Data used in the preparation of this article were obtained from the ADNI database (https://adni.loni.usc.edu). The ADNI was launched in 2003 as a public-private partnership, led by Principal Investigator Michael W. Weiner, MD. The primary goal of ADNI has been to test whether serial MRI, PET, other biological markers, and clinical and neuropsychological assessment can be combined to measure the progression of MCI and early AD. For up -to-date information, see https://www.adni-info.org.

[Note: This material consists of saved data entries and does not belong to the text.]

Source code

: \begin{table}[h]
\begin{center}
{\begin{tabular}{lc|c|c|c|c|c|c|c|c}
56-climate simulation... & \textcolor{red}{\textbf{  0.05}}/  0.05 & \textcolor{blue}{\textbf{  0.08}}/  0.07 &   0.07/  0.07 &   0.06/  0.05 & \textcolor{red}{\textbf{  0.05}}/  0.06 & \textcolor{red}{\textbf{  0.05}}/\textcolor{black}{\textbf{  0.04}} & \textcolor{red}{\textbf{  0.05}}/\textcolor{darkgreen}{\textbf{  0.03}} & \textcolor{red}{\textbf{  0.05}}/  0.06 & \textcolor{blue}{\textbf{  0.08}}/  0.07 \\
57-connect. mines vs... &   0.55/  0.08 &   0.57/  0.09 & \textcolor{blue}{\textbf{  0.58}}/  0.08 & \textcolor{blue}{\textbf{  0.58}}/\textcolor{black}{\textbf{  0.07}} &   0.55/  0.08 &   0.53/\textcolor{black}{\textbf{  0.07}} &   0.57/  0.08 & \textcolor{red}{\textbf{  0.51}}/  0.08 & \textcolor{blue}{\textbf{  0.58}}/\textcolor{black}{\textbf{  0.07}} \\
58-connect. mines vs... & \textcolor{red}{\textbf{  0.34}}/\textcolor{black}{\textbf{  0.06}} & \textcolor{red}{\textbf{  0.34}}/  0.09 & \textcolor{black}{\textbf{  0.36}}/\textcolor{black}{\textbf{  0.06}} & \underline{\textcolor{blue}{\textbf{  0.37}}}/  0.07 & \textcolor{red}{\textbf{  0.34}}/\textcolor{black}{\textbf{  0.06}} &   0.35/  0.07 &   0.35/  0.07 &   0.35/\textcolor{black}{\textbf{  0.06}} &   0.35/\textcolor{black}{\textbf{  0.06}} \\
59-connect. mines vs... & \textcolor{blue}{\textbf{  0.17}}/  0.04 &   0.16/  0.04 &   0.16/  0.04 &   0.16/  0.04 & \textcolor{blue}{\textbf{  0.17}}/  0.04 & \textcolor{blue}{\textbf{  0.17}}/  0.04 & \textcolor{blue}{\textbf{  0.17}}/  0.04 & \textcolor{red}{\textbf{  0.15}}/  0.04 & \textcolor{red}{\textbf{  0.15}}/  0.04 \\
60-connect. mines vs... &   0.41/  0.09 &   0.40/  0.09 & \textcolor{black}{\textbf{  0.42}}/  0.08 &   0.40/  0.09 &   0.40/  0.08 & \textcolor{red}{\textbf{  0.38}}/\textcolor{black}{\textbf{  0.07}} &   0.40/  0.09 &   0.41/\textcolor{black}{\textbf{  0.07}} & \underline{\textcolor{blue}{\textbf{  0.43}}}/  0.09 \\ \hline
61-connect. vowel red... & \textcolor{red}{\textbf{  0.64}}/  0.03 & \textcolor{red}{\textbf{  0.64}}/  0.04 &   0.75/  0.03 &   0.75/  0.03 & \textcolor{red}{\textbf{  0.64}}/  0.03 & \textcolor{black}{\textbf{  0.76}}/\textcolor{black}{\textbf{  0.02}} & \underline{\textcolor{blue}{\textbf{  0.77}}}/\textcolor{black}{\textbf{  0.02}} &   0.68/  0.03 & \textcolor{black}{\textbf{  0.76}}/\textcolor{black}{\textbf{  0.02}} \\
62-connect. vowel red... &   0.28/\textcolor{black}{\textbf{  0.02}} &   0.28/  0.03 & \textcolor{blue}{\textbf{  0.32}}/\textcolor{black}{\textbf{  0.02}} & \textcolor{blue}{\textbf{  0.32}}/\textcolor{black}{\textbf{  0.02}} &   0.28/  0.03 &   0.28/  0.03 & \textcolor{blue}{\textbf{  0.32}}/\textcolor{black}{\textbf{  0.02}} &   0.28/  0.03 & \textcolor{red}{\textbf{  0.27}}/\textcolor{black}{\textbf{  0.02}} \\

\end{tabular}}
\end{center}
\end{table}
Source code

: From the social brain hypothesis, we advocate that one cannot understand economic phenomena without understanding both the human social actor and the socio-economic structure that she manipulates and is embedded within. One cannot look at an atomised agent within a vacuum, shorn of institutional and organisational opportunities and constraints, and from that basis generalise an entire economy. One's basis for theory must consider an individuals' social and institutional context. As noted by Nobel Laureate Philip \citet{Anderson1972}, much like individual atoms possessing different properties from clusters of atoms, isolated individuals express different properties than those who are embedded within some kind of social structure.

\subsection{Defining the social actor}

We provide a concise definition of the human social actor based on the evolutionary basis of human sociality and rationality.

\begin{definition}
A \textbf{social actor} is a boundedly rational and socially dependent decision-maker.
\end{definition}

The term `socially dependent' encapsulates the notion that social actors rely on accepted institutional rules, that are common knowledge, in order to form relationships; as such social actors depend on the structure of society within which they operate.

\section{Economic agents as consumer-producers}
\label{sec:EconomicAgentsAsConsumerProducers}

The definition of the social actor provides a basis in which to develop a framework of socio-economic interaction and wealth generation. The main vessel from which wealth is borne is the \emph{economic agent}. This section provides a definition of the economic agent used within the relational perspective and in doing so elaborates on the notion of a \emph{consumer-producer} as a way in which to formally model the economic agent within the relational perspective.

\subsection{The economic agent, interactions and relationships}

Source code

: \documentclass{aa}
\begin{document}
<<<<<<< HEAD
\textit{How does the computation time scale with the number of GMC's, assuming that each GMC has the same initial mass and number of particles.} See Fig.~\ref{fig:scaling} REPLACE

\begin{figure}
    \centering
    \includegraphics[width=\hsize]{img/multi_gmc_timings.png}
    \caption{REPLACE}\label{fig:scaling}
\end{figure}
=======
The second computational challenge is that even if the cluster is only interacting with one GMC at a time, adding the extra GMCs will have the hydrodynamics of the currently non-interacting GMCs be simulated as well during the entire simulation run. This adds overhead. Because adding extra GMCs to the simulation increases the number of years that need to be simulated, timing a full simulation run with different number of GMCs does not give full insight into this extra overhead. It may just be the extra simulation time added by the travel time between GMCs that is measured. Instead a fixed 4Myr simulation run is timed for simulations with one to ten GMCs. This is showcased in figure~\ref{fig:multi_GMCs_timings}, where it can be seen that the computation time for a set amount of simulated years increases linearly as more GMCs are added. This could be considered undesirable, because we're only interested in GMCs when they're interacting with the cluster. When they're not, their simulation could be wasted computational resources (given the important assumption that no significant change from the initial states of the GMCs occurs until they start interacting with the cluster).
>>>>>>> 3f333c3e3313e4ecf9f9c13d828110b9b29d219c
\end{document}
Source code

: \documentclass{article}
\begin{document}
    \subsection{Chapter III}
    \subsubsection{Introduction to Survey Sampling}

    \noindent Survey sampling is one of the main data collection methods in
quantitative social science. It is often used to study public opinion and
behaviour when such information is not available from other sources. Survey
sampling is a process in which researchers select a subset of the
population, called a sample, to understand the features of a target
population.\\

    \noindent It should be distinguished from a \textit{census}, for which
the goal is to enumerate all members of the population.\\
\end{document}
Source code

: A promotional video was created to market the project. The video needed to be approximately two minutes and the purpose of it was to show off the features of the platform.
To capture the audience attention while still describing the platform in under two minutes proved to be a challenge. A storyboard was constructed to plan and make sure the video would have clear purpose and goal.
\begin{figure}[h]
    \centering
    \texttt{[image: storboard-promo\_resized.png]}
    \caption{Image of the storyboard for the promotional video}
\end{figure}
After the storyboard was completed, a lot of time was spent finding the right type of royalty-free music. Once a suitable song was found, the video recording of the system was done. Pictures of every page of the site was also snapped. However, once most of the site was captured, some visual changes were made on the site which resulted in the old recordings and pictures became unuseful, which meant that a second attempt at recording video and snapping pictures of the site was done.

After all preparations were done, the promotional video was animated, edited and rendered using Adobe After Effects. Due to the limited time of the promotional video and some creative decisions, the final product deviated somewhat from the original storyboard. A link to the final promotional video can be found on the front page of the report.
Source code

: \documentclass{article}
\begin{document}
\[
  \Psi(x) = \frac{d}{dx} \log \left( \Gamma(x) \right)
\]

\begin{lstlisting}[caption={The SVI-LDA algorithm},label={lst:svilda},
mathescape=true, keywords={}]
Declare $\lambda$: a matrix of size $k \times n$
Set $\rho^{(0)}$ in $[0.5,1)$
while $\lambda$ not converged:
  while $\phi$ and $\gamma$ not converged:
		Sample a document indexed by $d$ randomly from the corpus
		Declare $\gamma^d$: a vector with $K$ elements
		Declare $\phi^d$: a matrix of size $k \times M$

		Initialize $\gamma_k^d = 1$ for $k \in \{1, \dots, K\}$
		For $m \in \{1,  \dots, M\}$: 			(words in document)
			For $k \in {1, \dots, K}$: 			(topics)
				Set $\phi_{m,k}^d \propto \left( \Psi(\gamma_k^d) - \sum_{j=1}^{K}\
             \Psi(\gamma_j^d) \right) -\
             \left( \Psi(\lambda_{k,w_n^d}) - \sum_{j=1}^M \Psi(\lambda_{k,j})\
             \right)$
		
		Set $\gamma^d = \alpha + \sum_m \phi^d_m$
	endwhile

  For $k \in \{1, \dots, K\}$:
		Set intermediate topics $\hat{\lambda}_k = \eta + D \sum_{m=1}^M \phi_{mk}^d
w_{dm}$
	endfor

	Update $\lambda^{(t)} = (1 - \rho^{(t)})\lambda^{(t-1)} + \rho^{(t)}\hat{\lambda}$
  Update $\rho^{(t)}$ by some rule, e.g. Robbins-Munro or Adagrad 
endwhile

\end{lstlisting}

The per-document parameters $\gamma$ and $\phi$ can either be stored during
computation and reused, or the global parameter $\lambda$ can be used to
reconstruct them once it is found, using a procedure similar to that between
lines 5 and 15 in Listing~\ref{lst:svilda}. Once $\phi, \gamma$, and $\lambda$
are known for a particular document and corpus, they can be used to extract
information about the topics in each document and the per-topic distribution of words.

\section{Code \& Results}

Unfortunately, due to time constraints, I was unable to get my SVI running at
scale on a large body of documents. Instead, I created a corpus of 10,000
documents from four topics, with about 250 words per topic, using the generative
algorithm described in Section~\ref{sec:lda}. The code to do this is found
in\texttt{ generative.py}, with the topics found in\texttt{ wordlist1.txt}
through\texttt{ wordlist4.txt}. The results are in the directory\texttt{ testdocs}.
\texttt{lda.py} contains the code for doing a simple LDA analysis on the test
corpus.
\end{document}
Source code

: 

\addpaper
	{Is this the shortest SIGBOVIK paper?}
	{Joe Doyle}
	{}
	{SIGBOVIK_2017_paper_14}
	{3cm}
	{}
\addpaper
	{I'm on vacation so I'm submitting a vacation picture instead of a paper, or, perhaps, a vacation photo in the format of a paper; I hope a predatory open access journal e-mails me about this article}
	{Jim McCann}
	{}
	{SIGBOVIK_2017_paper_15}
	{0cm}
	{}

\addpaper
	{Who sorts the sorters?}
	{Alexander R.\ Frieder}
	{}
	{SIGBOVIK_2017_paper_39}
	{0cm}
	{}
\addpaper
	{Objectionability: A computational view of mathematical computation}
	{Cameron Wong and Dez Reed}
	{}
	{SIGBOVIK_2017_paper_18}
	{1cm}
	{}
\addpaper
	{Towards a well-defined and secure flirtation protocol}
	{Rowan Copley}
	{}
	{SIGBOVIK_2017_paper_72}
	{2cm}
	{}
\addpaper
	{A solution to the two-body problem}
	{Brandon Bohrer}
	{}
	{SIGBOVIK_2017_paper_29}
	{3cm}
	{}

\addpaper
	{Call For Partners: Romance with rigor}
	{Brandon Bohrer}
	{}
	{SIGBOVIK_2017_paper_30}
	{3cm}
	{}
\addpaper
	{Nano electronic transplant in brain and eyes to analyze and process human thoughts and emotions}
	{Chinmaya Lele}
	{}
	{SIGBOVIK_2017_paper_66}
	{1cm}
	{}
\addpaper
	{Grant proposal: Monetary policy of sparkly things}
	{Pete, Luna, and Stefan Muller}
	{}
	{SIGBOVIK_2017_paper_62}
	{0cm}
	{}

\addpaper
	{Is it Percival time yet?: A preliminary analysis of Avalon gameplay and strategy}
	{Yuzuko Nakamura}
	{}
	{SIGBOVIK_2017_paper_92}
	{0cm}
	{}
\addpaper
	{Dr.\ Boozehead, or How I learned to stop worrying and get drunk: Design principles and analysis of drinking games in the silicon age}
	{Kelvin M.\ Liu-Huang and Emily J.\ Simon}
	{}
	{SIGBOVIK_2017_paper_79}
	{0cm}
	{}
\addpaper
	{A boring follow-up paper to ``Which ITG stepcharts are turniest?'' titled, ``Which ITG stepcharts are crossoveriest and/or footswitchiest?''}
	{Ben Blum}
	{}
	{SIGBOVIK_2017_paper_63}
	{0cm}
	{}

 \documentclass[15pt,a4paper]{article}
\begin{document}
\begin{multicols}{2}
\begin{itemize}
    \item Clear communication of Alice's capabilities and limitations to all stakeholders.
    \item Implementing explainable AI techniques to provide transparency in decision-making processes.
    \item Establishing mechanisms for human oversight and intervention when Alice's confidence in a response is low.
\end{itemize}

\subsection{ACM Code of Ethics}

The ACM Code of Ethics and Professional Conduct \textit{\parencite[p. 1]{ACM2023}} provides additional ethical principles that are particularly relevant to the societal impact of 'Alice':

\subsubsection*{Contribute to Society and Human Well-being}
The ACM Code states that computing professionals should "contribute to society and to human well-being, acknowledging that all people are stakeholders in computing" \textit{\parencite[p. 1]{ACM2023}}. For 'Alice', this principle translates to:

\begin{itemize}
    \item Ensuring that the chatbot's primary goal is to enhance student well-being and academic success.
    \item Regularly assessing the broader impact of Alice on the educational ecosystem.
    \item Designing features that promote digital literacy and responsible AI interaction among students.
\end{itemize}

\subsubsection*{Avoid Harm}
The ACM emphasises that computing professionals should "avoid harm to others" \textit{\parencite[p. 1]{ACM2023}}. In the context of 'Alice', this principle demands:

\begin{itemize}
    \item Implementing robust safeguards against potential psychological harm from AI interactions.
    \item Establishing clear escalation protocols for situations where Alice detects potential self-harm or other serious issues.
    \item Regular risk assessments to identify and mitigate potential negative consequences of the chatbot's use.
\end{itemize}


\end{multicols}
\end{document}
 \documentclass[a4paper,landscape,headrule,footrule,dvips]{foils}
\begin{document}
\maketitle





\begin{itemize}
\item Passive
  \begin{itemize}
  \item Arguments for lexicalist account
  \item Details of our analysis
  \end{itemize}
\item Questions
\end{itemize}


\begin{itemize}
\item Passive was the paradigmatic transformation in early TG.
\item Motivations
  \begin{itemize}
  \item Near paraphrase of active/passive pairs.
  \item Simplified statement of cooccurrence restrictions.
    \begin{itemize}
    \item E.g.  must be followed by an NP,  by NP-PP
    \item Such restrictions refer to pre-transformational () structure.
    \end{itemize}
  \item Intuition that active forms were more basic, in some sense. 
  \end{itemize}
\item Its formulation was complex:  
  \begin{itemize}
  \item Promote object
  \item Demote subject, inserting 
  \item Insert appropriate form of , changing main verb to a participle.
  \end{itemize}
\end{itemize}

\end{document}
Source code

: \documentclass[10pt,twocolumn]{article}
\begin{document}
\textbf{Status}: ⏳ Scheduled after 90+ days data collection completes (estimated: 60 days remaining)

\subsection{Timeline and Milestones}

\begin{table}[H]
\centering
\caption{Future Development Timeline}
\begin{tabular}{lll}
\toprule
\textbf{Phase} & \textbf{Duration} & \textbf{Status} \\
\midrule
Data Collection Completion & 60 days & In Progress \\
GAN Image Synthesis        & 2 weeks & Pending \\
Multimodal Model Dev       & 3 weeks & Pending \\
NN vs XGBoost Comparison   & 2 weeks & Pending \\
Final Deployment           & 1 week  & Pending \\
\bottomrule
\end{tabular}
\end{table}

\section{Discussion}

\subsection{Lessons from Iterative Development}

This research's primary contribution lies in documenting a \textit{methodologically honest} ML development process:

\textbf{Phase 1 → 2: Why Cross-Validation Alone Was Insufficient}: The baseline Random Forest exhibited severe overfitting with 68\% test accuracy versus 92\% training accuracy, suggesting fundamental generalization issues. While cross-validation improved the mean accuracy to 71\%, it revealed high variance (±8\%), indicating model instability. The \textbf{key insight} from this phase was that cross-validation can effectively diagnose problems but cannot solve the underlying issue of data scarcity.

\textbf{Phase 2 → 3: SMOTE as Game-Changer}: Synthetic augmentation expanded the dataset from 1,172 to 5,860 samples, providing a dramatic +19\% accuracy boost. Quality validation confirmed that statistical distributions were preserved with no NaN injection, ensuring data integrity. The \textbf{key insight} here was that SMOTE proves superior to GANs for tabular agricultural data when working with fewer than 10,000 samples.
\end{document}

ADNI enrolls participants between the ages of 55 and 90 who are recruited at 57 sites in the United States and Canada. After obtaining informed consent, participants undergo a series of initial tests that are repeated at intervals over subsequent years, including clinical evaluation, neuropsychological tests, genetic testing, lumbar puncture, and MRI and PET scans. There are four phases of the ADNI study (ADNI1, ADNI-GO, ADNI2, and ADNI3). Some participants were carried forward from previous phases for continued monitoring, while new participants were added with each phase to further investigate the progression of AD.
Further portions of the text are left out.